■ **THE TASK**: Reply with one number: the count of lines in the records below that hold "flavors".

Saved data entries
┌──

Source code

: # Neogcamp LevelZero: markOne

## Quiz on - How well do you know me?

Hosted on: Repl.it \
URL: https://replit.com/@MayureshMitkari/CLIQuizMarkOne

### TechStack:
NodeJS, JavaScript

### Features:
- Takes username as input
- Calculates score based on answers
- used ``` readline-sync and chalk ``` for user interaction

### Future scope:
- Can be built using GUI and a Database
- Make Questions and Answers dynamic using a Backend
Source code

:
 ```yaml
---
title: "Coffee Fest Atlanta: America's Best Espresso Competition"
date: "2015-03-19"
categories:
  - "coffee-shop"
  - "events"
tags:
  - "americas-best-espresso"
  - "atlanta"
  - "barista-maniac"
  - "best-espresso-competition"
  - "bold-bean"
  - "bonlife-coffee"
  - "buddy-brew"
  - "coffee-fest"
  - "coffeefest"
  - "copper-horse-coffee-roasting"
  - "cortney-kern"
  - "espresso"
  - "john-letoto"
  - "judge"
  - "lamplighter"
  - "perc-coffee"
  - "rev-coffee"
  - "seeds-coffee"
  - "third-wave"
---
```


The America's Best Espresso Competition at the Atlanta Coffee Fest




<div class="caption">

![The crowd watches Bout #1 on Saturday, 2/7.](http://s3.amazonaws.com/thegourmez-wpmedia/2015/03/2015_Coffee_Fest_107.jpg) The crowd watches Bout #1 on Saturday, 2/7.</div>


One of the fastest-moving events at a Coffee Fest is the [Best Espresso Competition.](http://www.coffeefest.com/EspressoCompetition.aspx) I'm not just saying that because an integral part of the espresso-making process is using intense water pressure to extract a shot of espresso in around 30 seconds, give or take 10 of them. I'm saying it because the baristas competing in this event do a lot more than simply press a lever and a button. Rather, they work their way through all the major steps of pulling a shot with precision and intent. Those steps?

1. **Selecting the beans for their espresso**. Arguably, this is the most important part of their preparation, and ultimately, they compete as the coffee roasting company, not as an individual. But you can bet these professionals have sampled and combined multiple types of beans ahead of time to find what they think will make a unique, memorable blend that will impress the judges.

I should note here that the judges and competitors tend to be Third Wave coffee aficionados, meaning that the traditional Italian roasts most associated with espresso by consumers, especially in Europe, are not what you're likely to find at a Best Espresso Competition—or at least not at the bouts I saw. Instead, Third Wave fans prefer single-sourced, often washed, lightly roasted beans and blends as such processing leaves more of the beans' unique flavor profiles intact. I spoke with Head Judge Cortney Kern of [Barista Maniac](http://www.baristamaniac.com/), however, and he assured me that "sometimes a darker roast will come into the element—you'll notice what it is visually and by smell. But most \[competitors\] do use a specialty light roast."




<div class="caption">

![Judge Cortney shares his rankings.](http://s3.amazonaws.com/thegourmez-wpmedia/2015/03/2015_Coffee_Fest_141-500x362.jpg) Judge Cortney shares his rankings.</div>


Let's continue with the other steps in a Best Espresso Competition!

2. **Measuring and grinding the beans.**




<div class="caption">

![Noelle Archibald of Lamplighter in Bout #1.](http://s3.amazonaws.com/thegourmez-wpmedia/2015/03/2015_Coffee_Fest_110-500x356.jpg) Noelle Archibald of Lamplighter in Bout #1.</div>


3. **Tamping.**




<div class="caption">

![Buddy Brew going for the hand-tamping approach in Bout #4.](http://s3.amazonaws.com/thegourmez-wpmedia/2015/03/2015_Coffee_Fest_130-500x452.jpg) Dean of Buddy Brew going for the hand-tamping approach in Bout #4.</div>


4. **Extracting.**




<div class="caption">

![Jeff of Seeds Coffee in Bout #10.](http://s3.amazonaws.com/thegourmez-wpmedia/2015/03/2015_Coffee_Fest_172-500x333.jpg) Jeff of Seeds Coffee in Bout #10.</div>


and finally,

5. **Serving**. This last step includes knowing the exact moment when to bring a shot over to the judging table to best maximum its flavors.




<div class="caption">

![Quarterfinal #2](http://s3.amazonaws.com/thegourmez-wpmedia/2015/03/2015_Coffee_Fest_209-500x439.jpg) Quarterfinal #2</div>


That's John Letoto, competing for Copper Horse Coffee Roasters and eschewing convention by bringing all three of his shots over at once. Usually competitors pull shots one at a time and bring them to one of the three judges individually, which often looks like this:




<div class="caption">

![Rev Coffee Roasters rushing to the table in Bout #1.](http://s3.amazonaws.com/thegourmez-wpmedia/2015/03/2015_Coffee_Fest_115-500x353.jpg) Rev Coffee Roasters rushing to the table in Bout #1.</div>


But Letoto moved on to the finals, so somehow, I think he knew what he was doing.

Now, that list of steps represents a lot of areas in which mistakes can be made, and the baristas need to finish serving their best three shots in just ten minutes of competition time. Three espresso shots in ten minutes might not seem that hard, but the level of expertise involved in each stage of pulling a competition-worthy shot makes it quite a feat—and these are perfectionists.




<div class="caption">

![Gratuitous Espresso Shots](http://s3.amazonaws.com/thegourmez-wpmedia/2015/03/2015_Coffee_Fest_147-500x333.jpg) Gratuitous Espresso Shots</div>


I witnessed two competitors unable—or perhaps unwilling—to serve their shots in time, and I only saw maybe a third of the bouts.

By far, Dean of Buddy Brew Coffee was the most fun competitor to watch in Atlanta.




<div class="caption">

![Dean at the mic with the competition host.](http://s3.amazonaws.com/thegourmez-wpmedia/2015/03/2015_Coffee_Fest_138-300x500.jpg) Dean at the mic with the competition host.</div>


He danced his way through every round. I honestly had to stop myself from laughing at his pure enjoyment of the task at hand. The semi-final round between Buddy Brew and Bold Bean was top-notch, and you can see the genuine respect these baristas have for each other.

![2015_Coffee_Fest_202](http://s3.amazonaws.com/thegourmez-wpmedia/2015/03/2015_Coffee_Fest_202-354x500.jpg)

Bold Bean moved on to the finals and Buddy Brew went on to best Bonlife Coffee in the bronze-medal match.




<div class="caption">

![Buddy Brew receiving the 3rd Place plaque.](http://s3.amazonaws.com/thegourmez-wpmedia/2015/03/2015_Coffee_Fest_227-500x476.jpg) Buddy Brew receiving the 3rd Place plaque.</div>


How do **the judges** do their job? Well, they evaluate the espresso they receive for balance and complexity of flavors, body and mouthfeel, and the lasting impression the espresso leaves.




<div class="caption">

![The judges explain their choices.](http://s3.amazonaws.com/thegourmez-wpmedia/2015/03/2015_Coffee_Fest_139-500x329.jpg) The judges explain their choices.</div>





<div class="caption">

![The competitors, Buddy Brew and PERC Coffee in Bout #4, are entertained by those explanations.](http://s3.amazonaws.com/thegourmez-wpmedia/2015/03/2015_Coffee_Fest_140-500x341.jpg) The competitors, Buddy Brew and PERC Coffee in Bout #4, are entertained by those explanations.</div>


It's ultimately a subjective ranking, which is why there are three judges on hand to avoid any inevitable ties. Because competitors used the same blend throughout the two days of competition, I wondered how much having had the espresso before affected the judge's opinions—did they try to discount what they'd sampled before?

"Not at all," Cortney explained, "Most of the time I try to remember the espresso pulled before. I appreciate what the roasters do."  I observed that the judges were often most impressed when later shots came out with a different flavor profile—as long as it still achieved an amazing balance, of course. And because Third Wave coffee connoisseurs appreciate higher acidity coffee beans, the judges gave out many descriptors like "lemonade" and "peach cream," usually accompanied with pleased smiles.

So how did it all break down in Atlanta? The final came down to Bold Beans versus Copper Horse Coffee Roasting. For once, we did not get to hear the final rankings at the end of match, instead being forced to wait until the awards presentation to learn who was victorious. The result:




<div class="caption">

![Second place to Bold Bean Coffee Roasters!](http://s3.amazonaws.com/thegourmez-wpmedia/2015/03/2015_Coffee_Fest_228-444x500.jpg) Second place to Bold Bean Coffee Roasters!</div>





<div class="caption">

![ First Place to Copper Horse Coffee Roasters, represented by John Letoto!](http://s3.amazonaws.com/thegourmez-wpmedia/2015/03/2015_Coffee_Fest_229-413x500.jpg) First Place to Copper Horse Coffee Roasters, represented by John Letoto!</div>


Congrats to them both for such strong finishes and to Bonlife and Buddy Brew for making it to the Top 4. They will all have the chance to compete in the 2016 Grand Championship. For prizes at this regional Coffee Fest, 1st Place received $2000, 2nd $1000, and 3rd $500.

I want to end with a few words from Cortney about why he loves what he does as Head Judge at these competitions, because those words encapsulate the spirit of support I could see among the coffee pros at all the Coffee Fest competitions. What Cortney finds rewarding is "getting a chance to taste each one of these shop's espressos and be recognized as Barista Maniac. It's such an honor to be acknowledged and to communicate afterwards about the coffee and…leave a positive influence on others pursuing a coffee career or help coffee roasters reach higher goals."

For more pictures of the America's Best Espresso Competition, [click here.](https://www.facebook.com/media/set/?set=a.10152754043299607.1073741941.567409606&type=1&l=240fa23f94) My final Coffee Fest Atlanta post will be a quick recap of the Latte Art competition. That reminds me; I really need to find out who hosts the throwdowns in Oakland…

└──

■ **SOLUTION TO THIS TASK**: 2